Task prompt:
The tail of the records, from the line containing "테스트: 스프링 기반 테스트 지원" through the final line, should be printed exactly and on its own.

◇ ◇ ◇ ◇

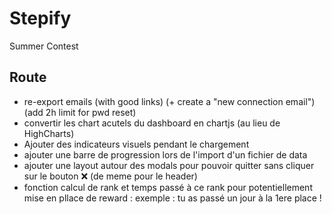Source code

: # Stepify
Summer Contest
## Route
- re-export emails (with good links) (+ create a "new connection email")(add 2h limit for pwd reset)
- convertir les chart acutels du dashboard en chartjs (au lieu de HighCharts)
- Ajouter des indicateurs visuels pendant le chargement
- ajouter une barre de progression lors de l'import d'un fichier de data
- ajouter une layout autour des modals pour pouvoir quitter sans cliquer sur le bouton ❌ (de meme pour le header)
- fonction calcul de rank et temps passé à ce rank pour potentiellement mise en pllace de reward : exemple : tu as passé un jour à la 1ere place !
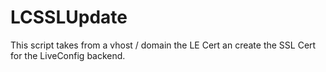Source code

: # LCSSLUpdate
This script takes from a vhost / domain the LE Cert an create the SSL Cert for the LiveConfig backend.
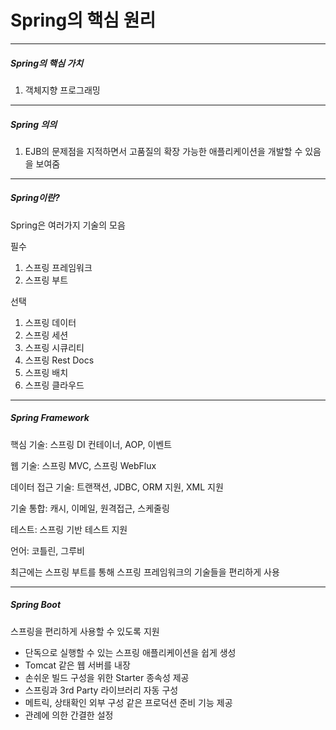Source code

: # Spring의 핵심 원리

---

##### Spring의 핵심 가치

1. 객체지향 프로그래밍

---

##### Spring 의의

1. EJB의 문제점을 지적하면서 고품질의 확장 가능한 애플리케이션을 개발할 수 있음을 보여줌

---

##### Spring이란?

Spring은 여러가지 기술의 모음

필수

1. 스프링 프레임워크
2. 스프링 부트

선택

1. 스프링 데이터
2. 스프링 세션
3. 스프링 시큐리티
4. 스프링 Rest Docs
5. 스프링 배치
6. 스프링 클라우드

---

##### Spring Framework

핵심 기술: 스프링 DI 컨테이너, AOP, 이벤트

웹 기술: 스프링 MVC, 스프링 WebFlux

데이터 접근 기술: 트랜잭션, JDBC, ORM 지원, XML 지원

기술 통합: 캐시, 이메일, 원격접근, 스케줄링

테스트: 스프링 기반 테스트 지원

언어: 코틀린, 그루비

최근에는 스프링 부트를 통해 스프링 프레임워크의 기술들을 편리하게 사용

---

##### Spring Boot

스프링을 편리하게 사용할 수 있도록 지원

- 단독으로 실행할 수 있는 스프링 애플리케이션을 쉽게 생성
- Tomcat 같은 웹 서버를 내장
- 손쉬운 빌드 구성을 위한 Starter 종속성 제공
- 스프링과 3rd Party 라이브러리 자동 구성
- 메트릭, 상태확인 외부 구성 같은 프로덕션 준비 기능 제공
- 관례에 의한 간결한 설정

◇ ◇ ◇ ◇

Result of the task:
테스트: 스프링 기반 테스트 지원

언어: 코틀린, 그루비

최근에는 스프링 부트를 통해 스프링 프레임워크의 기술들을 편리하게 사용

---

##### Spring Boot

스프링을 편리하게 사용할 수 있도록 지원

- 단독으로 실행할 수 있는 스프링 애플리케이션을 쉽게 생성
- Tomcat 같은 웹 서버를 내장
- 손쉬운 빌드 구성을 위한 Starter 종속성 제공
- 스프링과 3rd Party 라이브러리 자동 구성
- 메트릭, 상태확인 외부 구성 같은 프로덕션 준비 기능 제공
- 관례에 의한 간결한 설정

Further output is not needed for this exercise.